Vito e gli altri
di Antonio Capuano con Nando Triola,
Maria Rosaria De Cicco, Giovanni Bruno– Italia -
1991 – Durata
Napoli. La notte di Capodanno il
dodicenne Vito (Nando Triola) vede il padre ammazzare moglie e figlia. Lui è
misteriosamente risparmiato e dopo la tragedia, va a vivere a casa di zia
Rosetta (Maria Rosaria De Cicco). Ma la donna , perennemente in bolletta, non ha
tempo per dedicarsi a lui ed a Vito non resta che trascorrere le giornate
davanti al televisore ed immergersi nei videogiochi. Sempre più solo e sbandato,
marina la scuola ed entra a far parte di una baby gang che compie furti, scippi,
rapine e taglieggia i commercianti della zona. Rinchiuso nel carcere minorile è
violentato dai compagni di cella e di notte é tormentato da incubi. Scontata la
pena, ritorna a vivere a casa della zia, fa la pipì a letto ed è sempre più
frastornato e confuso. Deciso a diventare grande a tutti i costi, è reclutato
insieme al suo amico Gaetano da un banda di camorristi ed addestrato a diventare
un killer di professione.
Fulminante pellicola d’esordio del
passionale e sanguigno regista napoletano, volutamente irregolare ed imperfetta
che ruota intorno ad uno sfortunato adolescente, a cui sono stati rubati
infanzia, affetti e sogni. Ripercorrendo i fasti del grande cinema
neo-realistico italiano e strizzando l’occhio alla poetica pasoliniana, Capuano
bandisce intenti sociologici e s’affida ad una scrittura asciutta ed essenziale.

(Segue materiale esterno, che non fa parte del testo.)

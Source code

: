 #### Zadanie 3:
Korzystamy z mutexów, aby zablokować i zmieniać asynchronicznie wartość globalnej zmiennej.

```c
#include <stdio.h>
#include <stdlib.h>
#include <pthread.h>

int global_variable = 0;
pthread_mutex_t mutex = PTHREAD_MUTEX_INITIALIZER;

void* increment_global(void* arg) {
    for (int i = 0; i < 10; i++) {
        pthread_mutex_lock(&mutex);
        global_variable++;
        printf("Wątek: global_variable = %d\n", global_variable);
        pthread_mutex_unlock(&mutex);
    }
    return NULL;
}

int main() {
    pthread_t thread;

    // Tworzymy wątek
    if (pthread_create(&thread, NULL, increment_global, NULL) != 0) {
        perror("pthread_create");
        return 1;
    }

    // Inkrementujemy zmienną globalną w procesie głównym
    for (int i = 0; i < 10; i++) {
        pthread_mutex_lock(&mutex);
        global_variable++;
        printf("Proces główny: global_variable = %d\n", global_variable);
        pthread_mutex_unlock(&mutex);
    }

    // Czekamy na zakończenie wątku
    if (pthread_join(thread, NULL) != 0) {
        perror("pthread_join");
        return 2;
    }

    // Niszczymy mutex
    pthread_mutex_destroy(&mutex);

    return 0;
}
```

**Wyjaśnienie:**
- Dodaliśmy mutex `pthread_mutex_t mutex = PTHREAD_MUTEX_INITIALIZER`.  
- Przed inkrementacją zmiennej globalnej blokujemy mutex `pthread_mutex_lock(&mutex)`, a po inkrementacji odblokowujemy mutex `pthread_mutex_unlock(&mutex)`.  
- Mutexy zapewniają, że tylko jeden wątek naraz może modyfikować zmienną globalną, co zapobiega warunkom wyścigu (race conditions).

Senza cadere in facili pietismi, offre un quadro senza speranza sulla condizione
nella quale versano i piccoli protagonisti della vicenda; c’è chi dorme per
strada, chi si prostituisce o si buca, chi compie furti e rapine. A questi
bambini soli, sbandati ed abbandonati, il regista, senza retorica, contrappone
quelli festanti e felici che si esibiscono allo Zecchino d’oro e quelli
sorridenti e perfettivi che compaiono nel mondo patinato della pubblicità e
delle telenovele. Capuano non fa sconti a nessuno e regala pagine di grande
cinema. Di grande impatto le scene dei bambini che, seduti su una sedia in mezzo
alla strada, si rivolgono allo spettatore ed
a turno, declamano (in dialetto) la loro filosofia di vita e gli obiettivi ai
quali s’ispirano: “Prima cosa: Chi tiene
i soldi deve morire. Seconda cosa: La camorra se non la fai tu, la fanno gli
altri. Terza cosa: La televisione è più importante della mamma. E pure la droga.
Quarta cosa: Quando fai lo scippo non aver paura. Quinta cosa: A me mi piace
quello che faccio. Sesta cosa: Quando hai fatto un patto l’hai fatto e basta.”.